● **DIRECTIONS FOR THIS TASK**:
Lines below containing the word "abaixo" should be copied out.

● **THE DATA**:
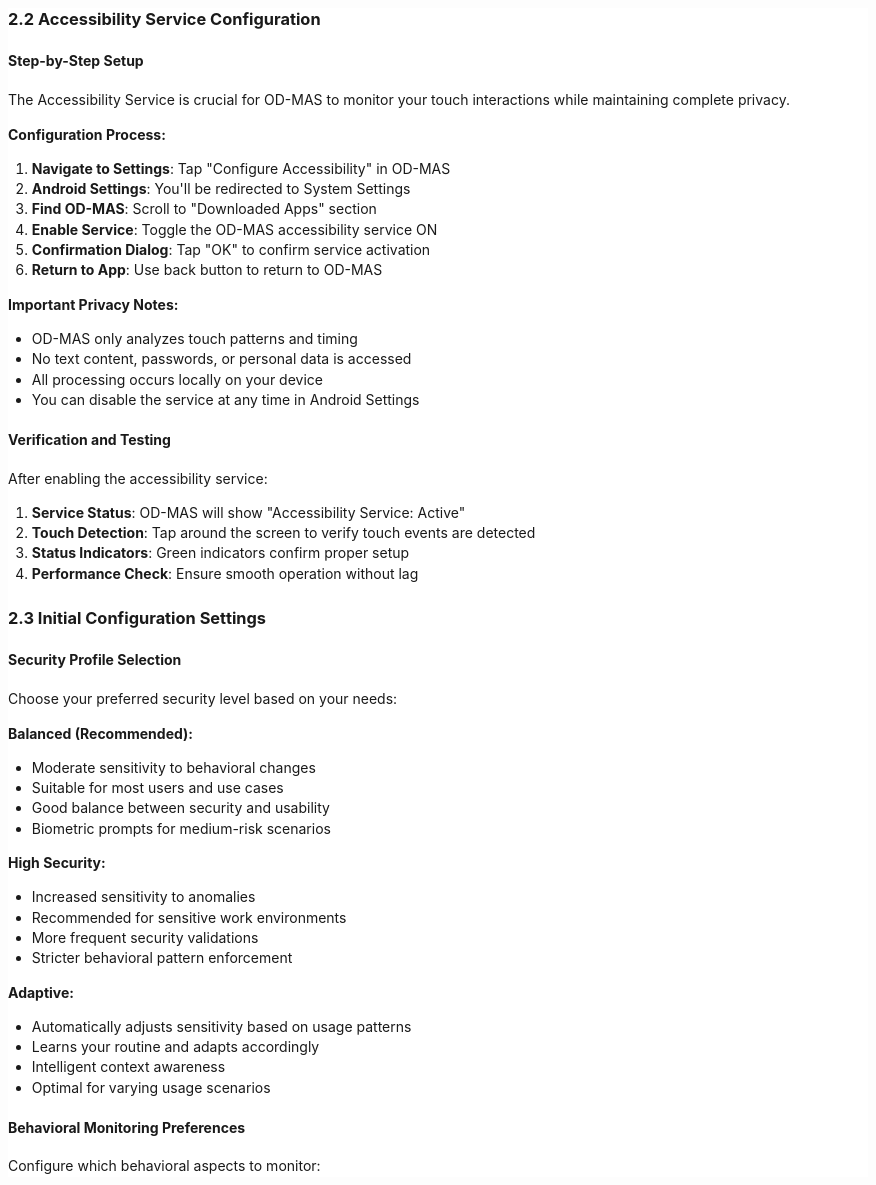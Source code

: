 ### 2.2 Accessibility Service Configuration

#### **Step-by-Step Setup**
The Accessibility Service is crucial for OD-MAS to monitor your touch interactions while maintaining complete privacy.

**Configuration Process:**
1. **Navigate to Settings**: Tap "Configure Accessibility" in OD-MAS
2. **Android Settings**: You'll be redirected to System Settings
3. **Find OD-MAS**: Scroll to "Downloaded Apps" section
4. **Enable Service**: Toggle the OD-MAS accessibility service ON
5. **Confirmation Dialog**: Tap "OK" to confirm service activation
6. **Return to App**: Use back button to return to OD-MAS

**Important Privacy Notes:**
- OD-MAS only analyzes touch patterns and timing
- No text content, passwords, or personal data is accessed
- All processing occurs locally on your device
- You can disable the service at any time in Android Settings

#### **Verification and Testing**
After enabling the accessibility service:
1. **Service Status**: OD-MAS will show "Accessibility Service: Active"
2. **Touch Detection**: Tap around the screen to verify touch events are detected
3. **Status Indicators**: Green indicators confirm proper setup
4. **Performance Check**: Ensure smooth operation without lag

### 2.3 Initial Configuration Settings

#### **Security Profile Selection**
Choose your preferred security level based on your needs:

**Balanced (Recommended):**
- Moderate sensitivity to behavioral changes
- Suitable for most users and use cases
- Good balance between security and usability
- Biometric prompts for medium-risk scenarios

**High Security:**
- Increased sensitivity to anomalies
- Recommended for sensitive work environments
- More frequent security validations
- Stricter behavioral pattern enforcement

**Adaptive:**
- Automatically adjusts sensitivity based on usage patterns
- Learns your routine and adapts accordingly
- Intelligent context awareness
- Optimal for varying usage scenarios

#### **Behavioral Monitoring Preferences**
Configure which behavioral aspects to monitor:
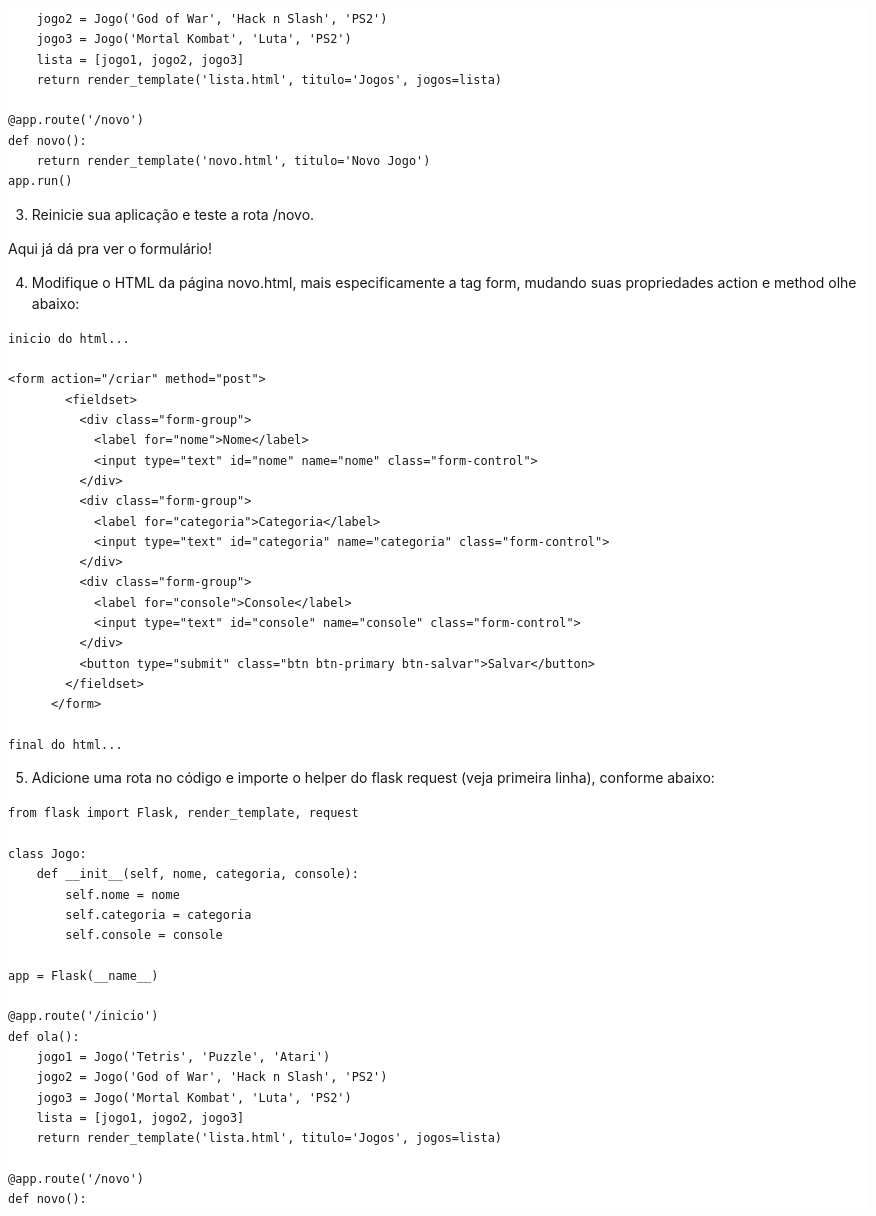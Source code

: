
 ```
    jogo2 = Jogo('God of War', 'Hack n Slash', 'PS2')
    jogo3 = Jogo('Mortal Kombat', 'Luta', 'PS2')
    lista = [jogo1, jogo2, jogo3]
    return render_template('lista.html', titulo='Jogos', jogos=lista)

@app.route('/novo')
def novo():
    return render_template('novo.html', titulo='Novo Jogo')
app.run()
```

3) Reinicie sua aplicação e teste a rota /novo.

Aqui já dá pra ver o formulário!

4) Modifique o HTML da página novo.html, mais especificamente a tag form, mudando suas propriedades action e method olhe abaixo:

```
inicio do html...

<form action="/criar" method="post">
        <fieldset>
          <div class="form-group">
            <label for="nome">Nome</label>
            <input type="text" id="nome" name="nome" class="form-control">
          </div>
          <div class="form-group">
            <label for="categoria">Categoria</label>
            <input type="text" id="categoria" name="categoria" class="form-control">
          </div>
          <div class="form-group">
            <label for="console">Console</label>
            <input type="text" id="console" name="console" class="form-control">
          </div>
          <button type="submit" class="btn btn-primary btn-salvar">Salvar</button>
        </fieldset>
      </form>

final do html...
```

5) Adicione uma rota no código e importe o helper do flask request (veja primeira linha), conforme abaixo:

```
from flask import Flask, render_template, request

class Jogo:
    def __init__(self, nome, categoria, console):
        self.nome = nome
        self.categoria = categoria
        self.console = console

app = Flask(__name__)

@app.route('/inicio')
def ola():
    jogo1 = Jogo('Tetris', 'Puzzle', 'Atari')
    jogo2 = Jogo('God of War', 'Hack n Slash', 'PS2')
    jogo3 = Jogo('Mortal Kombat', 'Luta', 'PS2')
    lista = [jogo1, jogo2, jogo3]
    return render_template('lista.html', titulo='Jogos', jogos=lista)

@app.route('/novo')
def novo():
```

● **REPLY TO THE EXERCISE**:
4) Modifique o HTML da página novo.html, mais especificamente a tag form, mudando suas propriedades action e method olhe abaixo:
5) Adicione uma rota no código e importe o helper do flask request (veja primeira linha), conforme abaixo:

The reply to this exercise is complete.